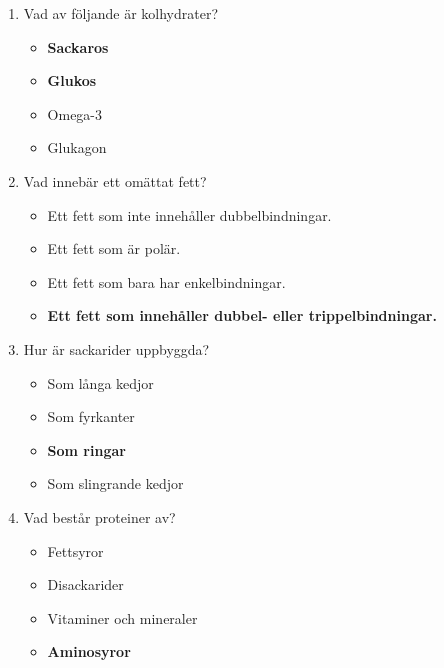 \documentclass{article}
\begin{document}
\begin{enumerate}[label=\arabic*.]
    \item Vad av följande är kolhydrater?
    \begin{itemize}
        \item \textbf{Sackaros} \\ 
        \item \textbf{Glukos} \\ 
        \item Omega-3
        \item Glukagon
    \end{itemize}

    \item Vad innebär ett omättat fett?
    \begin{itemize}
        \item Ett fett som inte innehåller dubbelbindningar.
        \item Ett fett som är polär.
        \item Ett fett som bara har enkelbindningar.
        \item \textbf{Ett fett som innehåller dubbel- eller trippelbindningar.} \\ 
    \end{itemize}

    \item Hur är sackarider uppbyggda?
    \begin{itemize}
        \item Som långa kedjor
        \item Som fyrkanter
        \item \textbf{Som ringar} \\ 
        \item Som slingrande kedjor
    \end{itemize}

    \item Vad består proteiner av?
    \begin{itemize}
        \item Fettsyror
        \item Disackarider
        \item Vitaminer och mineraler
        \item \textbf{Aminosyror} \\ 
    \end{itemize}
    \break


\end{enumerate}
\end{document}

### PROBLEM TO WORK ON
Omit the pictures, then copy out all the data exactly as it stands.

### SOLUTION TO THIS EXERCISE
 \documentclass{article}
\begin{document}
\begin{enumerate}[label=\arabic*.]
    \item Vad av följande är kolhydrater?
    \begin{itemize}
        \item \textbf{Sackaros} \\ 
        \item \textbf{Glukos} \\ 
        \item Omega-3
        \item Glukagon
    \end{itemize}

    \item Vad innebär ett omättat fett?
    \begin{itemize}
        \item Ett fett som inte innehåller dubbelbindningar.
        \item Ett fett som är polär.
        \item Ett fett som bara har enkelbindningar.
        \item \textbf{Ett fett som innehåller dubbel- eller trippelbindningar.} \\ 
    \end{itemize}

    \item Hur är sackarider uppbyggda?
    \begin{itemize}
        \item Som långa kedjor
        \item Som fyrkanter
        \item \textbf{Som ringar} \\ 
        \item Som slingrande kedjor
    \end{itemize}

    \item Vad består proteiner av?
    \begin{itemize}
        \item Fettsyror
        \item Disackarider
        \item Vitaminer och mineraler
        \item \textbf{Aminosyror} \\ 
    \end{itemize}
    \break


\end{enumerate}
\end{document}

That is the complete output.